When folks say they like them set up fast vs slow does that mean the distance that the release rotates before it goes off? Seems like you can pull and rotate your fingers as fast or slow as you want, and the only adjustment is the cam position. Have I got this right?

So, any recommendations on where to start with the set up? 
Why do you like fast vs slow?

Thanks


----------



## Brown Hornet (Aug 8, 2002)

Yes that's right....

You don't want to set it fast :nono: That's a problem waiting to happen. You want to set it hard or slow. But not so hard that you can't get it to fire.

Those two releases are really different as far as the pivot point goes. I don't like the Mag Micro.....but I love the Mini Black Hole I've been shooting one for about 2 months now.


----------



## Kale (Jul 29, 2007)

i love the mag mirco! most comfortable release i have ever used! i have mine set up to whre it clicks as soon as i come to anchor. I draw, come to anchor, and it clicks and I just AIM AIM AIM!! BAMMM!


----------



## Scott.Barrett (Oct 26, 2008)

I like the Carter Only for the adjustability....


----------



## golfingguy27 (Oct 15, 2008)

I'm loving my Tru Ball baby HT. I, like you, have just made the switch from an Evolution +. I think the Evo is a great intermediate step, making the transition to hinge shooting very easy. I started with mine set very slow, almost to the point that it wouldn't go off, but that way I was safe. And so far, knock on wood, I haven't punched myself in the face.. lol. It is now set just about in the middle of it's micro adjustment, and I like it right there. I can get it into the click just after I hit anchor and my eye gets to the peep, then as long as I am relaxed and not trying too hard to hold, it goes off nice and easy.


----------



## Rick9 (Jun 25, 2008)

Thanks folks
I've been playing around with the mini Black Hole first, and think I'm getting the hang of it.
Still need to fine tune the speed, and work on relaxing my hand like I do with the pull throughs, but it's coming along.

Now, about the click? Seems like I am smoother and anticipate the shot less without the click.
What's the advantage of the click? Why do you like it?

Thanks.


----------



## JPE (Feb 1, 2004)

I shoot without the click. I battled TP several years ago and the sound of the click leads to anticipation of the shot for me, which scares the heck out of me. I know many who shoot very well using the click as intended. It's just not for me.

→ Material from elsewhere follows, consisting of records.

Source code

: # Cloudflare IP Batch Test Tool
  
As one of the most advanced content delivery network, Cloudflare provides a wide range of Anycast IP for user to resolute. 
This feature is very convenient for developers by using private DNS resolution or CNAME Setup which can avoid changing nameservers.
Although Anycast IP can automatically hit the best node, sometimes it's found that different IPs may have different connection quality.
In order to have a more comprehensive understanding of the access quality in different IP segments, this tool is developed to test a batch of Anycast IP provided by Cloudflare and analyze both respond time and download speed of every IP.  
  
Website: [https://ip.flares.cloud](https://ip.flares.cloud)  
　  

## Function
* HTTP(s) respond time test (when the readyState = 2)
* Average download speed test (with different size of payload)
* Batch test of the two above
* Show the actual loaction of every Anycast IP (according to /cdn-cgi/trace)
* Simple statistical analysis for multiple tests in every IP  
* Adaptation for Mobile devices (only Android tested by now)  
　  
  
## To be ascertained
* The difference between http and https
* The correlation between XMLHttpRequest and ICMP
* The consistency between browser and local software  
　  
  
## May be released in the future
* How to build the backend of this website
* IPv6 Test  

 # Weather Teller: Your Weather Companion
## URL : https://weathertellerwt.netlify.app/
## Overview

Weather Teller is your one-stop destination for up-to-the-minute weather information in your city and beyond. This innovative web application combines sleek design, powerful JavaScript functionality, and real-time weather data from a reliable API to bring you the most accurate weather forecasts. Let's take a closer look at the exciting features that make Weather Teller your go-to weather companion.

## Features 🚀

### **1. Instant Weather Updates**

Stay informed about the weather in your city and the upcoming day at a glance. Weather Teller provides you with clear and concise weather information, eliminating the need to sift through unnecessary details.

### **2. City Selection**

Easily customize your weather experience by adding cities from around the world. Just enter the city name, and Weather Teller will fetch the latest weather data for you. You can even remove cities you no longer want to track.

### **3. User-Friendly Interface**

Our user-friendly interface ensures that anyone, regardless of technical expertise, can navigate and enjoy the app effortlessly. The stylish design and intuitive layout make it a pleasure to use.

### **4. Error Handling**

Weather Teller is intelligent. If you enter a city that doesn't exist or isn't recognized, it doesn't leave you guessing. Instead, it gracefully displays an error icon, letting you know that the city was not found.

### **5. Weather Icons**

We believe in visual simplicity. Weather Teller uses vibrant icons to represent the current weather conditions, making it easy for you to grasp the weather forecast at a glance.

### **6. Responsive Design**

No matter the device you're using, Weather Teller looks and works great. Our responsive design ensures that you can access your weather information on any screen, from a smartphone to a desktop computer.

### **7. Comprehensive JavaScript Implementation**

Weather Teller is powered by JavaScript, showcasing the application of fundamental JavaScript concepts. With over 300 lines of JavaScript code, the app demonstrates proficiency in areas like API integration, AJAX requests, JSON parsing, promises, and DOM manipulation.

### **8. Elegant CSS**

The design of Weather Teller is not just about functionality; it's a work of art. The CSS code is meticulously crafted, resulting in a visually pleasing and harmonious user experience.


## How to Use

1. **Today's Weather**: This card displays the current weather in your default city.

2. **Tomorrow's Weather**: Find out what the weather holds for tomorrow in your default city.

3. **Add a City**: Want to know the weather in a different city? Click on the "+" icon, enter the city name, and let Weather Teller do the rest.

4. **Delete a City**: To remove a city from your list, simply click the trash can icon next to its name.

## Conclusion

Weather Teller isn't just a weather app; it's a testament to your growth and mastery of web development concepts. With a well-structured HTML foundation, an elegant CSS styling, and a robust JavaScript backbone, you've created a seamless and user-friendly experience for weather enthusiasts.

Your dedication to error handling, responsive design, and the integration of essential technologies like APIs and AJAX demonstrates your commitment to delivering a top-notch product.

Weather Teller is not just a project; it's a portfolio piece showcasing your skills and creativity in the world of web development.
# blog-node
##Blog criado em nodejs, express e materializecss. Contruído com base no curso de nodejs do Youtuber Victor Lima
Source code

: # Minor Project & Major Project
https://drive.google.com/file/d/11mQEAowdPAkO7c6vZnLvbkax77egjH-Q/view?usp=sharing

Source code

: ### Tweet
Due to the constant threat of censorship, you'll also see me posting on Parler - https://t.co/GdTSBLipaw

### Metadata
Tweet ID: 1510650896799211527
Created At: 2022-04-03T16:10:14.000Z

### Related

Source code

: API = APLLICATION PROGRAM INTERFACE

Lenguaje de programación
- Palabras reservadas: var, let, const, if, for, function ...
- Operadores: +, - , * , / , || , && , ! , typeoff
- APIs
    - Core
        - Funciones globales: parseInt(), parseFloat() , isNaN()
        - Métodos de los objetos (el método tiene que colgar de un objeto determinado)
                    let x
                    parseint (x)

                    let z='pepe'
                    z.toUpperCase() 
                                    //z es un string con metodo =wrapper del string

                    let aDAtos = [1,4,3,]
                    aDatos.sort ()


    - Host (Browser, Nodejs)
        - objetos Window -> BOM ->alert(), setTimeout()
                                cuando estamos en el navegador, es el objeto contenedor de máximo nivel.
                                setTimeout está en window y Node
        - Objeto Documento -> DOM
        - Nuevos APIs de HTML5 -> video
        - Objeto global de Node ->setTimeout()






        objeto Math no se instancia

As far as the speed, it's all personal preference. You've got to find what is comfortable for you and find a setting that allows the release to break in the ideal amount of time for you. I probably hold a little longer than most, but I like them set heavy.


----------



## golfingguy27 (Oct 15, 2008)

I like the click because it lets me get to my anchor and settle in without having to worry about the shot breaking before I intend it to. I can settle in, get to the click, then start pulling more without having to be careful when settling into the anchor. Just a little added security I guess and lets me think about the shot, rather than being careful to not let it go off too early.


----------



## Brown Hornet (Aug 8, 2002)

JPE said:


> I shoot without the click. I battled TP several years ago and the sound of the click leads to anticipation of the shot for me, which scares the heck out of me. I know many who shoot very well using the click as intended. It's just not for me.
> .


If this is happening then I would bet without watching you shoot it that your not shooting it correctly with a click. Everyone that has this issue that I have ever talked to or watch shoot starts their shot and then gets to the click. 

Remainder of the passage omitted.